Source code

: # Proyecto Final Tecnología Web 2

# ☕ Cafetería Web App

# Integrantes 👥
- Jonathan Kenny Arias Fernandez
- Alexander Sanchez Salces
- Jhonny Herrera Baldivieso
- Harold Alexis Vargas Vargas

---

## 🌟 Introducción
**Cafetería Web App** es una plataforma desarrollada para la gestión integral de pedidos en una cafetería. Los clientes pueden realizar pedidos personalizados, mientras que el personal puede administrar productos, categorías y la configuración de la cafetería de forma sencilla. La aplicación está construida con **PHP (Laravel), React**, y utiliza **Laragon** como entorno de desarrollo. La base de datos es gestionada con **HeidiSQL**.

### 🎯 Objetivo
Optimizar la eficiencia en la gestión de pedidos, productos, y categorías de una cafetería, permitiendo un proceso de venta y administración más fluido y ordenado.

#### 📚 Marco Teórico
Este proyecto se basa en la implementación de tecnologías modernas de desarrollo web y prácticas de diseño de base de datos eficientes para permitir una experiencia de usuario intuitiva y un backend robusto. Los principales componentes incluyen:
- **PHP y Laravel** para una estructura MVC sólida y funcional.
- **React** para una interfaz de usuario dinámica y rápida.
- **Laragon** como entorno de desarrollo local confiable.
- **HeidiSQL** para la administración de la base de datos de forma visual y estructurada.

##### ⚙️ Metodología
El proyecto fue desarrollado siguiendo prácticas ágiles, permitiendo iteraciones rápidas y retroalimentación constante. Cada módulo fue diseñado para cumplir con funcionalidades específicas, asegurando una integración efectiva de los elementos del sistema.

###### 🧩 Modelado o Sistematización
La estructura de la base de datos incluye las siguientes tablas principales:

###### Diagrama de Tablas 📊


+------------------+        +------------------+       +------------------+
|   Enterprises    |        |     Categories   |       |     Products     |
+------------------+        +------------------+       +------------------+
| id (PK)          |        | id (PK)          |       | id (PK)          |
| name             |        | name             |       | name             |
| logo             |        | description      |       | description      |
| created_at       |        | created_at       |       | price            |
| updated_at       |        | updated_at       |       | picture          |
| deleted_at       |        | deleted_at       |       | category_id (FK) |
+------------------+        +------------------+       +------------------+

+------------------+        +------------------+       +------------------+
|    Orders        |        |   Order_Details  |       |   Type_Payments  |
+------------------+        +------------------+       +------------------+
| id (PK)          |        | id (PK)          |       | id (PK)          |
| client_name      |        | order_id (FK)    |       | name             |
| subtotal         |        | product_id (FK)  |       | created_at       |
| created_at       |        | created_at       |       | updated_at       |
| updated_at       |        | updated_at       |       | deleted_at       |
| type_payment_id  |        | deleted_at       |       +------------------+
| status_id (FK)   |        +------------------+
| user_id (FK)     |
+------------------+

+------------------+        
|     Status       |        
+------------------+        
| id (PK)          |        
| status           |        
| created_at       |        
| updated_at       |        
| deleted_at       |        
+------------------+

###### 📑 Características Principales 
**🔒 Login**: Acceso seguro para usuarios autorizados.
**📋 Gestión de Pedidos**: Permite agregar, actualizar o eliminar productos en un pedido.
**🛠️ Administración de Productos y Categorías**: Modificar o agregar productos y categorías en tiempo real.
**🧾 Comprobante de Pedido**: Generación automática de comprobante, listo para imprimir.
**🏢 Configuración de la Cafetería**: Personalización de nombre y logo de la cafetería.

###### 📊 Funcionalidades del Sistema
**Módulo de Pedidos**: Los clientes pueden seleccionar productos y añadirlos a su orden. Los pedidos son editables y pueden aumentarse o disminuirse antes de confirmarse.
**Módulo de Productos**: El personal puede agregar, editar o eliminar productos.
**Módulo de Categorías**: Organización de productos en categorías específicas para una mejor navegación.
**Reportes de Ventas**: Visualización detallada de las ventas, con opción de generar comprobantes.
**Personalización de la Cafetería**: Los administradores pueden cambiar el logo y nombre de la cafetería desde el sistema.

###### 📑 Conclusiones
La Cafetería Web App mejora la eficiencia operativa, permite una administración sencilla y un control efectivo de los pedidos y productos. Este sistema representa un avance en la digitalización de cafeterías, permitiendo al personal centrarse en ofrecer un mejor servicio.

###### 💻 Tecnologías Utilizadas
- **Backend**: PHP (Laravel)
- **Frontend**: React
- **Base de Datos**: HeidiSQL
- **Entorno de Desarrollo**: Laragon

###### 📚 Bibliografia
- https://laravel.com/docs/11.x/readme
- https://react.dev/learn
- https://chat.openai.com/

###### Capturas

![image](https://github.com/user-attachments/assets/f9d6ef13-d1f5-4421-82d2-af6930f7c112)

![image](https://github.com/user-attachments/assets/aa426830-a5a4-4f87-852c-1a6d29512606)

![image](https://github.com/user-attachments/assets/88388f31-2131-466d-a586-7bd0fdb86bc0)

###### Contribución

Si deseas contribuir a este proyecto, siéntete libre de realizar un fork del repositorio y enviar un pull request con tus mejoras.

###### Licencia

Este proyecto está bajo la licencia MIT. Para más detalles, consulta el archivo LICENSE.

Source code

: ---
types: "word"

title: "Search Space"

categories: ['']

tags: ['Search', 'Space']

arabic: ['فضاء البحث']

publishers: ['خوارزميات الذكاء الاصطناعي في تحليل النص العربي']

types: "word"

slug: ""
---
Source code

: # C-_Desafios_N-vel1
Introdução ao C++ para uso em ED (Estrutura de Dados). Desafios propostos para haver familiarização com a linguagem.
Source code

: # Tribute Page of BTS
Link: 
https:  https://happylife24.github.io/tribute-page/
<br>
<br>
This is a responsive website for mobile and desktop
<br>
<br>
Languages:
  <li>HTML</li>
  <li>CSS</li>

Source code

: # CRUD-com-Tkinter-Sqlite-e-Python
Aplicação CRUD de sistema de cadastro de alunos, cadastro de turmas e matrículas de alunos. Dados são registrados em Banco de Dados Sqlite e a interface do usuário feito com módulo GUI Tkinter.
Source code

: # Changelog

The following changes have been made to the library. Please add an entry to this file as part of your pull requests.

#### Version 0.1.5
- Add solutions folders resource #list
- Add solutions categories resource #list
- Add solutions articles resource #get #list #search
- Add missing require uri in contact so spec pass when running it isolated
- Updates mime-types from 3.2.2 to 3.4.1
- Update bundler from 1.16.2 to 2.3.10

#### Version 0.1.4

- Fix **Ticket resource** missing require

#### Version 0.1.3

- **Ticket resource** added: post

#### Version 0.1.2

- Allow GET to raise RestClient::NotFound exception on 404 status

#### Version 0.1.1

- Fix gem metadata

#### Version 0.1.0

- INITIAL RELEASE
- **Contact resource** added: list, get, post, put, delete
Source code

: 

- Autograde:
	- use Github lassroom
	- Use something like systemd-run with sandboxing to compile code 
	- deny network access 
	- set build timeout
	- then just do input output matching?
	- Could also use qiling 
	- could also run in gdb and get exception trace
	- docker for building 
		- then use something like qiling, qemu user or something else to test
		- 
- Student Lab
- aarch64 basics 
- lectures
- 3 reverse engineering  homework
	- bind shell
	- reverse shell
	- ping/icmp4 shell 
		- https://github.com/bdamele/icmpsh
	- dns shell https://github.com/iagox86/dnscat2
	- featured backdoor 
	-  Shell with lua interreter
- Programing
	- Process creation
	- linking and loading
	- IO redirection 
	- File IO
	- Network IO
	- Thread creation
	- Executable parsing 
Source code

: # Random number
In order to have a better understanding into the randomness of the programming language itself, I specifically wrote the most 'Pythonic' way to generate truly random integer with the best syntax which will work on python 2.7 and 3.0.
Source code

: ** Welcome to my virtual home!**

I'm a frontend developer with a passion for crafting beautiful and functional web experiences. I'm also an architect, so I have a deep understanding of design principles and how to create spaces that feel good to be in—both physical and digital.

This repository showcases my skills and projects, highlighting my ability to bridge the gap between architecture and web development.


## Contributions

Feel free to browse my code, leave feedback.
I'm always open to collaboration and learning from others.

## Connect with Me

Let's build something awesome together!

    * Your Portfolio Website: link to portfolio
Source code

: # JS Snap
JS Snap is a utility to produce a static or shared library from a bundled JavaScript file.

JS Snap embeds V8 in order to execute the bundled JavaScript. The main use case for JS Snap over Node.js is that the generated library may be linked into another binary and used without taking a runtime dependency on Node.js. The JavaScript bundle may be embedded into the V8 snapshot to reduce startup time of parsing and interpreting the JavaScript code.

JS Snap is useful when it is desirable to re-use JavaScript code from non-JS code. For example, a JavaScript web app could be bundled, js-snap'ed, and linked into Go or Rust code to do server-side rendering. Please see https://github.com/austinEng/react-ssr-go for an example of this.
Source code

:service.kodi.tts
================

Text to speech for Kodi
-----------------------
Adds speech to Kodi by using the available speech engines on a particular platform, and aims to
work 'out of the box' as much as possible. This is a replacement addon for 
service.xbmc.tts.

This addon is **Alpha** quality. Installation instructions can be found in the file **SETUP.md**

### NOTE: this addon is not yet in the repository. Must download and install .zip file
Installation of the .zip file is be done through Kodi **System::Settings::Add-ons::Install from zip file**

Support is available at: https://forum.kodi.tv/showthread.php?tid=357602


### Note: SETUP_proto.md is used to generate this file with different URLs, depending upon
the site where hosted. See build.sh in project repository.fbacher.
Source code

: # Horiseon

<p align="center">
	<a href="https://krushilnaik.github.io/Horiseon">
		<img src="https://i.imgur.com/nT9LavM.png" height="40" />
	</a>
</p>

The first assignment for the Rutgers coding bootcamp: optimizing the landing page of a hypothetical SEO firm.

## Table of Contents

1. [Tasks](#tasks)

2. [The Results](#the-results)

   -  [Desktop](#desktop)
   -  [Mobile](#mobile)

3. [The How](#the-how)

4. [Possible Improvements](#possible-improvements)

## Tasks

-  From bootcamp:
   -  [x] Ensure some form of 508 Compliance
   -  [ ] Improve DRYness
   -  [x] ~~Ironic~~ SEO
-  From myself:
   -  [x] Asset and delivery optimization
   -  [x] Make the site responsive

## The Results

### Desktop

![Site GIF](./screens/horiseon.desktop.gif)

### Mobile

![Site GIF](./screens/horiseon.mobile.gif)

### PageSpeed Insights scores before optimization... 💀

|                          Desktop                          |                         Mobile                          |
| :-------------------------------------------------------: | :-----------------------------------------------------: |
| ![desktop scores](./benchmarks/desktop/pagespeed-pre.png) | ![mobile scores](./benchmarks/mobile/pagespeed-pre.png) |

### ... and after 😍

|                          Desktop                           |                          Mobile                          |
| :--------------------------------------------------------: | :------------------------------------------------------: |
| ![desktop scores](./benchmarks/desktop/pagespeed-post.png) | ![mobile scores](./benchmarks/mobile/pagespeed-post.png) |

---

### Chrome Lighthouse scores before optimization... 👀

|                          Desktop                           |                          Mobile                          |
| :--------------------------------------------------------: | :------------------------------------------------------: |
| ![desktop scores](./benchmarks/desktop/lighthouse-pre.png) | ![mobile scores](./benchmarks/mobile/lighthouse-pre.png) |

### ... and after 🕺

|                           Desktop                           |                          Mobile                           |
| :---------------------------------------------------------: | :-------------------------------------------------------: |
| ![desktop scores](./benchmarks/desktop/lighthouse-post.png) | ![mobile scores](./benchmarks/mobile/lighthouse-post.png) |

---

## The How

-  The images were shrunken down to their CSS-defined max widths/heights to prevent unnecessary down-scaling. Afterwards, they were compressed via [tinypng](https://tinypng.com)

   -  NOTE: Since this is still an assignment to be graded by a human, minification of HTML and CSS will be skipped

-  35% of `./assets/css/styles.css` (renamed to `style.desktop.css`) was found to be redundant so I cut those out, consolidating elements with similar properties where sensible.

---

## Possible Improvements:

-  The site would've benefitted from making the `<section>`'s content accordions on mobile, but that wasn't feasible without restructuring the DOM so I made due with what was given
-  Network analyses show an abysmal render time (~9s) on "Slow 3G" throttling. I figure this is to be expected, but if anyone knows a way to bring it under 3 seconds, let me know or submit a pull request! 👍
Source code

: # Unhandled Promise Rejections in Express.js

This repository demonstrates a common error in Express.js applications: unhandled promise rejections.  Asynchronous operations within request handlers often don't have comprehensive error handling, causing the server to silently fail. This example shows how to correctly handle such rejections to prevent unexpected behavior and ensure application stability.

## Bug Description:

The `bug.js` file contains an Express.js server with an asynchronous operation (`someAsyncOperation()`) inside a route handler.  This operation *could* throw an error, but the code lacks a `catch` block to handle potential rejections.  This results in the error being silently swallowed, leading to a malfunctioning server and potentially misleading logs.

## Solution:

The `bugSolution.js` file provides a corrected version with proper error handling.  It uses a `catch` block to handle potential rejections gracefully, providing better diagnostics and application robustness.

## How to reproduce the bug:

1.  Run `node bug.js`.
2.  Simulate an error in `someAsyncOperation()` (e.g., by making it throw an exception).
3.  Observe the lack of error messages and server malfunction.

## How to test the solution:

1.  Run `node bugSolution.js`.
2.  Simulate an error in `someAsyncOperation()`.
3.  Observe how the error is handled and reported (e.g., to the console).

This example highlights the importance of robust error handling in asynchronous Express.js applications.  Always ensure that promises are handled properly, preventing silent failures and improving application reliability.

*****

Task details >> Repeat, character for character, the lines of the material above from the line with "- IO redirection" through the line with "JS Snap embeds".

Problem solution >>
	- IO redirection 
	- File IO
	- Network IO
	- Thread creation
	- Executable parsing 
Source code

: # Random number
In order to have a better understanding into the randomness of the programming language itself, I specifically wrote the most 'Pythonic' way to generate truly random integer with the best syntax which will work on python 2.7 and 3.0.
Source code

: ** Welcome to my virtual home!**

I'm a frontend developer with a passion for crafting beautiful and functional web experiences. I'm also an architect, so I have a deep understanding of design principles and how to create spaces that feel good to be in—both physical and digital.

This repository showcases my skills and projects, highlighting my ability to bridge the gap between architecture and web development.


## Contributions

Feel free to browse my code, leave feedback.
I'm always open to collaboration and learning from others.

## Connect with Me

Let's build something awesome together!

    * Your Portfolio Website: link to portfolio
Source code

: # JS Snap
JS Snap is a utility to produce a static or shared library from a bundled JavaScript file.

JS Snap embeds V8 in order to execute the bundled JavaScript. The main use case for JS Snap over Node.js is that the generated library may be linked into another binary and used without taking a runtime dependency on Node.js. The JavaScript bundle may be embedded into the V8 snapshot to reduce startup time of parsing and interpreting the JavaScript code.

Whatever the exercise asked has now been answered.